About this exercise —
A single stretch of the material below is to be transcribed exactly, starting at the line with "deterministic, in spite" and ending after the line with "algorithm is almost deterministic.".

Material provided —
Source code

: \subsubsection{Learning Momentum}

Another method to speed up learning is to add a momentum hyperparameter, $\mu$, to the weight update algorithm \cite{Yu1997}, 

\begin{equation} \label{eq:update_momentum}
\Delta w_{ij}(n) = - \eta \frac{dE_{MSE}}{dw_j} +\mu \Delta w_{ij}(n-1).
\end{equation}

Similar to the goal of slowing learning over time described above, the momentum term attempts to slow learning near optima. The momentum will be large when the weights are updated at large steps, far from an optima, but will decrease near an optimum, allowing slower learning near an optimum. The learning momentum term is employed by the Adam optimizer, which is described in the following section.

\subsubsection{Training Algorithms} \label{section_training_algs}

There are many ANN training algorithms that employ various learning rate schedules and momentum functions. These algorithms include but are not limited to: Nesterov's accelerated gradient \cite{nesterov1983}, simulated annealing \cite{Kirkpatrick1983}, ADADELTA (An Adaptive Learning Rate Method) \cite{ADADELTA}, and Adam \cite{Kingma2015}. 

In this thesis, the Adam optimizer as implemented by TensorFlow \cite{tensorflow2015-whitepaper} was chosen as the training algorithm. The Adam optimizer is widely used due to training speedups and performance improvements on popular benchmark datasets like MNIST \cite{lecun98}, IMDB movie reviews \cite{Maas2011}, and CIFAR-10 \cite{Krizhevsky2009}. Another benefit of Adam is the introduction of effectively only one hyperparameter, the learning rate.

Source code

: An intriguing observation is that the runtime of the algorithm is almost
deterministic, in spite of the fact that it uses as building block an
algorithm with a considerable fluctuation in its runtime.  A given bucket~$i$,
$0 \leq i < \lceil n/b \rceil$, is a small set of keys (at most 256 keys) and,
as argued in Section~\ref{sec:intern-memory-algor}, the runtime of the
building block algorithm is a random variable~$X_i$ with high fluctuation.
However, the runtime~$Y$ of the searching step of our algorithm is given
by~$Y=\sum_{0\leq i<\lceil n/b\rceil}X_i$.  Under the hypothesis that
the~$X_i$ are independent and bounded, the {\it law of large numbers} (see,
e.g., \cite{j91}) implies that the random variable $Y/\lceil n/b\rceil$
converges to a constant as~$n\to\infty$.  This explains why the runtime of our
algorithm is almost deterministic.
==
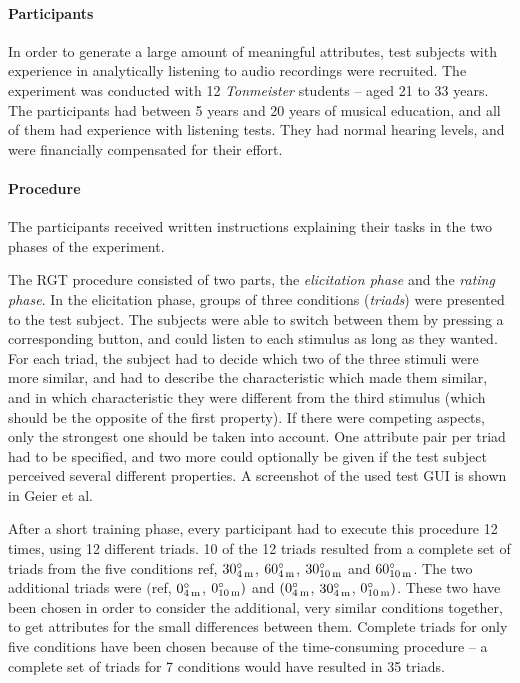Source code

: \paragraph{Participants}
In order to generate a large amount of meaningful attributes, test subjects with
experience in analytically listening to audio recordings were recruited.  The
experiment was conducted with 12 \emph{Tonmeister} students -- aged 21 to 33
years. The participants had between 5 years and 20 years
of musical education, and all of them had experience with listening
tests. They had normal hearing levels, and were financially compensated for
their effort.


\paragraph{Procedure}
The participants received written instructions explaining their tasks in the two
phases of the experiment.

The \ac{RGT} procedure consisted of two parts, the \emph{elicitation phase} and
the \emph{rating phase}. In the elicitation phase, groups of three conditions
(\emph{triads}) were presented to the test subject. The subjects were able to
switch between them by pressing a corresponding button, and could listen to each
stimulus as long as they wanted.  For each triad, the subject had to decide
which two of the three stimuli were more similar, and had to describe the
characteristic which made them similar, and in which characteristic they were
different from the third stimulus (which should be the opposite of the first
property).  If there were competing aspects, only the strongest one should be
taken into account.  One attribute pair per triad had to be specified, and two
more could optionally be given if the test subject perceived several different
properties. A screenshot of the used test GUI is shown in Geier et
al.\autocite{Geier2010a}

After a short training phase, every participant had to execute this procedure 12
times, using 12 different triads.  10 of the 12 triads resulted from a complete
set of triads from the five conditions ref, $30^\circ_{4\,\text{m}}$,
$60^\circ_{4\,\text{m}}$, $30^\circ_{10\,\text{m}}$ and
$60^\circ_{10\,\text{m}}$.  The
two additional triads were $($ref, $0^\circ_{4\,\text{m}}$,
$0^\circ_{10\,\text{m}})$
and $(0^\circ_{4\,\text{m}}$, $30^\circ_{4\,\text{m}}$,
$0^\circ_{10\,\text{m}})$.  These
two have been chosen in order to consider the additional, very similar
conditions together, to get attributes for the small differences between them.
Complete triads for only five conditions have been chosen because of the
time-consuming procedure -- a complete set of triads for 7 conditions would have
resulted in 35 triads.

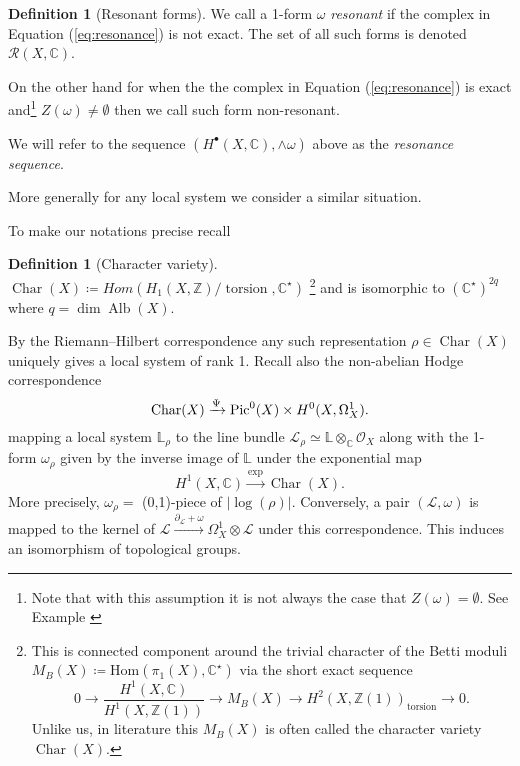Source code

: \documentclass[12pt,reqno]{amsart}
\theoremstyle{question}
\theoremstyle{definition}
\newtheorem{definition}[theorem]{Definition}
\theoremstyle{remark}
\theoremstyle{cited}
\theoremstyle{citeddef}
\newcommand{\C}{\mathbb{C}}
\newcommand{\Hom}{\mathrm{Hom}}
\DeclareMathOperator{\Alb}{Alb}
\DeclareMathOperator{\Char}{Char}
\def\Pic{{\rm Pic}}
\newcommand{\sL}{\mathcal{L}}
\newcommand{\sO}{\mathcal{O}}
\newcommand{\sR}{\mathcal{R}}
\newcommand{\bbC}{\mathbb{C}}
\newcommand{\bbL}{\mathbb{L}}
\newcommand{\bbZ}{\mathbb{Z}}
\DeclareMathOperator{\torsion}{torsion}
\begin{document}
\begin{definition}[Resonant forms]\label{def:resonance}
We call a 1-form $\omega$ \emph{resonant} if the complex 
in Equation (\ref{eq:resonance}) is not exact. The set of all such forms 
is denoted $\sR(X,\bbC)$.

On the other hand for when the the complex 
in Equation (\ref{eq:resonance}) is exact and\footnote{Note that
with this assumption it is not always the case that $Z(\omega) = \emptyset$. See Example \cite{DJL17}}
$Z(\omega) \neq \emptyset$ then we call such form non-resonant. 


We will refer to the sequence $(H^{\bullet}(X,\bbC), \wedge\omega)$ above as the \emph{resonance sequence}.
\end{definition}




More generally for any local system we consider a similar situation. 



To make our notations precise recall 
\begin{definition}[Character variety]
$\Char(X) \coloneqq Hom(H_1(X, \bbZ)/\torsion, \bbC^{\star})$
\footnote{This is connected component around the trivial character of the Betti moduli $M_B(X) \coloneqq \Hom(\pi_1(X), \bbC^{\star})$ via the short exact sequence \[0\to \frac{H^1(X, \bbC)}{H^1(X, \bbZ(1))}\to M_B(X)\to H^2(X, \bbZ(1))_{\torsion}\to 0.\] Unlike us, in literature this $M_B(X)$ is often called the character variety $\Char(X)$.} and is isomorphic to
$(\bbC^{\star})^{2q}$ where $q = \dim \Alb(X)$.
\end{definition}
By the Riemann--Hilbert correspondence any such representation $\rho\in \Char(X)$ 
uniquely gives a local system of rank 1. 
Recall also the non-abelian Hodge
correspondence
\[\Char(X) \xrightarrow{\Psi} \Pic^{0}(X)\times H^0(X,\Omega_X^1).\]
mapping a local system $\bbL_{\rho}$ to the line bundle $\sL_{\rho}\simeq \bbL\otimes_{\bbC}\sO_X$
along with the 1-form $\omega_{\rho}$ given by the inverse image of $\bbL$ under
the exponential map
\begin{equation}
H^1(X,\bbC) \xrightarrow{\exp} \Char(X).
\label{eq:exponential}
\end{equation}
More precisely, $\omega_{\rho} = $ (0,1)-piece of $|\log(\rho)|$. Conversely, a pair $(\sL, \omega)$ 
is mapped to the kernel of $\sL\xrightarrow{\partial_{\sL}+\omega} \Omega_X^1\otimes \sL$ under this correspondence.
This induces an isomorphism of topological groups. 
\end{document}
==
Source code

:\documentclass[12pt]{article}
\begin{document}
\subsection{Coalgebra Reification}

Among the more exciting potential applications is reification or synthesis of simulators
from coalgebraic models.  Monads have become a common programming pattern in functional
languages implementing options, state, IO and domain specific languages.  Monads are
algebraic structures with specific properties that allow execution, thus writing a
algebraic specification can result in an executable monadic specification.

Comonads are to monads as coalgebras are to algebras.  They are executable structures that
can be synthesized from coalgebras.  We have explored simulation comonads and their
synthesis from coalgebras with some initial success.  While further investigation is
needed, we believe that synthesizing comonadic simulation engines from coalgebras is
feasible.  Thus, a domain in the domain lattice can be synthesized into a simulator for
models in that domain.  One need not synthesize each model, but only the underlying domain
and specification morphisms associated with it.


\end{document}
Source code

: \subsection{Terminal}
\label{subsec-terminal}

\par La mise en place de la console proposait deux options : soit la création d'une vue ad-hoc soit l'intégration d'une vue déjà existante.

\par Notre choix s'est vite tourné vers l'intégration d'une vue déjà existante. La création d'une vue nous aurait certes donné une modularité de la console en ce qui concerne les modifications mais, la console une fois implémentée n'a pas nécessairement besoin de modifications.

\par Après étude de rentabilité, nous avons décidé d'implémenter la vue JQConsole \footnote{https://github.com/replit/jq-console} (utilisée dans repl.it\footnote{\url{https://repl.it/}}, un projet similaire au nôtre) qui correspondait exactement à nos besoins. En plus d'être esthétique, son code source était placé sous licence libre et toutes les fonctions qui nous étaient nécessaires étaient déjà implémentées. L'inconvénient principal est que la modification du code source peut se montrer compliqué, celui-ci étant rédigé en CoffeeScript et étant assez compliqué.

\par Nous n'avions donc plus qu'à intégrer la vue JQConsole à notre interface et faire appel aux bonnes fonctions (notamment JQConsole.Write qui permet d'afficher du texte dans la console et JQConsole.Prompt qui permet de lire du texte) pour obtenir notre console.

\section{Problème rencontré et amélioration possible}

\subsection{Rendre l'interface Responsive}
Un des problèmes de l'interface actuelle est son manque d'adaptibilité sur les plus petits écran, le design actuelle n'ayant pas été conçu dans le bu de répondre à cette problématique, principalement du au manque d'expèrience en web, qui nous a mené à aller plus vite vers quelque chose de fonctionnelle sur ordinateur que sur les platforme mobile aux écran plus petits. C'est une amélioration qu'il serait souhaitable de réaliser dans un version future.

Answer for the task —
deterministic, in spite of the fact that it uses as building block an
algorithm with a considerable fluctuation in its runtime.  A given bucket~$i$,
$0 \leq i < \lceil n/b \rceil$, is a small set of keys (at most 256 keys) and,
as argued in Section~\ref{sec:intern-memory-algor}, the runtime of the
building block algorithm is a random variable~$X_i$ with high fluctuation.
However, the runtime~$Y$ of the searching step of our algorithm is given
by~$Y=\sum_{0\leq i<\lceil n/b\rceil}X_i$.  Under the hypothesis that
the~$X_i$ are independent and bounded, the {\it law of large numbers} (see,
e.g., \cite{j91}) implies that the random variable $Y/\lceil n/b\rceil$
converges to a constant as~$n\to\infty$.  This explains why the runtime of our
algorithm is almost deterministic.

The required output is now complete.